# What was the voltage output of the oronibal Aurira T-jet controllers?



## philo426 (Mar 4, 2009)

*What was the voltage output of the originial Aurora T-jet controllers?*

Just wondering if the original Aurora wheel or piston type controllers or transformers put out 20 volts?My ll wall-wart only puts out 17 volts and the T-jets seem to run a tad slow(They are properly cleaned,oiled and tuned).Conversely the AFX ,Hp-7.Magnum 440.G-plus and fast tracker cars are super fast so I wonder if it is the design of the t-jets accounts for their slower speed?


----------



## Grandcheapskate (Jan 5, 2006)

You are asking the wrong question, but let me see if I can get you back on track.

Controllers have nothing to do with the maximum amount of voltage that can go to the track - that's the job of the power supply. When any controller, reguardless of Ohm ratings, is in the fully depressed position, the full voltage of the power supply is passed to the track. In essence, it's as if the controller were not even there and the power supply was wired directly to the track.
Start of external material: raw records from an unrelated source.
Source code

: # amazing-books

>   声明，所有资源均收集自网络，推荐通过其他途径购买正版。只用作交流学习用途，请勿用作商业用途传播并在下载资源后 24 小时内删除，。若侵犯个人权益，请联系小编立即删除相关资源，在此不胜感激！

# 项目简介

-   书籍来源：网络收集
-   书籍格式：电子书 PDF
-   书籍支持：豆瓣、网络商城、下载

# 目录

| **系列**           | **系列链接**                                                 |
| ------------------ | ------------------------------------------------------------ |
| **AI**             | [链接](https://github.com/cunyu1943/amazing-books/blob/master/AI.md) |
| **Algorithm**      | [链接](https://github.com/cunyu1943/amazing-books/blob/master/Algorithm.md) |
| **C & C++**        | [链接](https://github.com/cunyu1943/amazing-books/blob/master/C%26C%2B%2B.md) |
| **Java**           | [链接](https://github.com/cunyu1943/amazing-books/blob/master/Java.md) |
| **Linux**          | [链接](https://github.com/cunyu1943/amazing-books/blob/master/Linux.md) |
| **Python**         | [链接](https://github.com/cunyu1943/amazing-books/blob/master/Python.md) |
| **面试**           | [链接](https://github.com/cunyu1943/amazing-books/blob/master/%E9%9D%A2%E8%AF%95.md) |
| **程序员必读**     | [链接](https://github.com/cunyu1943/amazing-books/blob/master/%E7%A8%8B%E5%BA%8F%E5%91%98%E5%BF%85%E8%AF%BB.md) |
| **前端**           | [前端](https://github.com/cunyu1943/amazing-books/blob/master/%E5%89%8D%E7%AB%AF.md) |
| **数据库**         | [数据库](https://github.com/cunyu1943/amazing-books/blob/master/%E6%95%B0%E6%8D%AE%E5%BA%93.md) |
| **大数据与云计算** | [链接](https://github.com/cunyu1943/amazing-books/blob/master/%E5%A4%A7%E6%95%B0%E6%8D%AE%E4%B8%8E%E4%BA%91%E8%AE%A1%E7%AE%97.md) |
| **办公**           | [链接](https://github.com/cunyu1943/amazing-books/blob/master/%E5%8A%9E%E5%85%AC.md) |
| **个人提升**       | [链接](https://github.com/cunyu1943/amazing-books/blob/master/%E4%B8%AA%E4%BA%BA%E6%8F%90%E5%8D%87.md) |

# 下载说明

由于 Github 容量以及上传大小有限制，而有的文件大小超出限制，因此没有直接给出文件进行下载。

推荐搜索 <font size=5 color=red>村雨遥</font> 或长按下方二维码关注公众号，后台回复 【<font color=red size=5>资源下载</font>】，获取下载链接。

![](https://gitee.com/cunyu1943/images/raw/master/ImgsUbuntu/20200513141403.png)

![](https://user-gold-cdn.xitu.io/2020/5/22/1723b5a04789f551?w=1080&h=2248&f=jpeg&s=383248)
Aurora T-Jets require a higher voltage than Tyco, etc. to run as designed. Original Aurora Model Motoring power packs were 20 and 22 volts. Tyco wall warts were only 16 volts. I am not familiar with the later Aurora AFX wall warts. So you are dealing with different chassis which were designed to run at different voltages.

Joe


----------



## philo426 (Mar 4, 2009)

WEll that answers my question then!22volts are a lot more than 17 so that explains the performance discrepancy!


----------



## Rolls (Jan 1, 2010)

And remember, the t-jets are a much earlier design than the newer types of chassis that you mentioned. Each new generation of chassis was designed with the intention to run faster and handle better than its predecessors, so in general, a box stock t-jet will still run slower than similarly box stock examples of the newer A/FX and MT cars. Then the in-line chassis with traction magnets, like your 440x2, for example, are faster still.


----------



## philo426 (Mar 4, 2009)

Manifestly true!


----------



## Bubba 123 (Sep 10, 2010)

Grandcheapskate said:


> You are asking the wrong question, but let me see if I can get you back on track.
> 
> Controllers have nothing to do with the maximum amount of voltage that can go to the track - that's the job of the power supply. When any controller, reguardless of Ohm ratings, is in the fully depressed position, the full voltage of the power supply is passed to the track. In essence, it's as if the controller were not even there and the power supply was wired directly to the track.
> 
> ...


my dunebuggy set, is 12v..........

Bubba 123


----------